The patient as a teacher

You will learn in all areas with study material. Painters with canvases and paint, scribes with paper, pencils and erasers, carpenters with wood and saws, environmentalists exploring rainforests and measuring the concentrations of different substances in the environment. The situation differs for veterinarians and doctors: they learn through living things, or, to put it in precise terms, with the help of living things. While ethics is beginning to permeate these areas, there is a lack of them, and there will always be much to do. Not all veterinary schools or hospitals have academic committees charged with regulating the activities of doctors and veterinarians.

I don’t know if there are monuments or iconic figures from dogs, parrots, elephants or humans to recognize and honor their work – I wrote work – as part of teaching young aspirants and even teachers. Despite my ignorance, I am convinced that the tribute given by the medicine for the sick, it was sparse, if not zero, without forgetting the inhumane use of sick people and animals as test subjects.

In one of the memorable passages of The fish van Camus, a novel now in vogue because of the coronavirus, the doctor Rieux, the central character of the plot, to the question: “Where have you learned so much, doctor?”, he answers, “from suffering”. While teaching the medicine, the sick take the first place. Then follow the professors, especially those who teach the subject next to the patient and not just assess laboratory or radiological tests. The following steps are taken by technology and the laboratory; unfortunately their ubiquity has blurred the importance of the person.

Painting and guitar students make their first encounters with canvases to paint and strings to play, while medical students practice their first maneuvers, pricking a vein or having a baby, with people. The same thing happens with hospital settings: they test their new gadgets on sick people. In either case, the old adage “to err is human” applies, but as we read the lines below, “to persist in error is devil.”

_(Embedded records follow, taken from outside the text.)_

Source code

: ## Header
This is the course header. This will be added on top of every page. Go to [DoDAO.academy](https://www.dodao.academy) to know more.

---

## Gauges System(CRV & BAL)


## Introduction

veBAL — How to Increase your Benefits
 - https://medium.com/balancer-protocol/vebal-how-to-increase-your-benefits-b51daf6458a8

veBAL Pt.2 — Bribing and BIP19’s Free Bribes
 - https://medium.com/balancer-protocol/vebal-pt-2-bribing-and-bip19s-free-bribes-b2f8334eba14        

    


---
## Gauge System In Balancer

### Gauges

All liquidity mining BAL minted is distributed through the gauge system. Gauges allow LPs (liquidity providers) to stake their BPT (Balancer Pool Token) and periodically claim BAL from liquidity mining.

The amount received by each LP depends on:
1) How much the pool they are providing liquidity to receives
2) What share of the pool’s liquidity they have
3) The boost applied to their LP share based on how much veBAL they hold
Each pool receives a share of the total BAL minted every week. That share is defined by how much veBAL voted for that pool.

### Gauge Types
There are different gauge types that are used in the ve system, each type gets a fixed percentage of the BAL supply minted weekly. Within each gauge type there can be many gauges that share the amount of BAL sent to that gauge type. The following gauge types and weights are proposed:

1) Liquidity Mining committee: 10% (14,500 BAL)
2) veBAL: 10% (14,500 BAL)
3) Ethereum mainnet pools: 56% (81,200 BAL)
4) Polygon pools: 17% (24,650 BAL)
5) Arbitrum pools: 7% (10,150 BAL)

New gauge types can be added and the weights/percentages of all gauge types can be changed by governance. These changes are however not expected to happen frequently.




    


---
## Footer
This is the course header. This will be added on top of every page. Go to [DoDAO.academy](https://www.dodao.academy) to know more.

The above questions are not easy. Two ethical concerns dominate the scene. First. Do patients have the right to know, especially in hospitals where teaching is the leitmotiv, who is the doctor performing the procedure? Second. Are hospitals obliged to explain to patients that they will be the first to use the new device? From ethics and appreciating the autonomy of each person, the answer is yes. In practice, and especially when the paternalism and where the empowerment of patients does not exist, patients, if it ever happens, do not receive such information. The obvious solution is to share the situation with patients and assure them that students are supervised by experienced staff, although in times of pandemic, A truism dixit, it is impossible to stop and explain to patients the need for informed consent, the importance of which is increasing: information you have received about this, the benefits, the inconveniences, the possible risks and the alternatives, your rights and duties ”.

This guideline, informed consent, should be expanded and applied when performing maneuvers as described on the patient. Patients are teachers; doctors are growing thanks to them and the technology depends on them.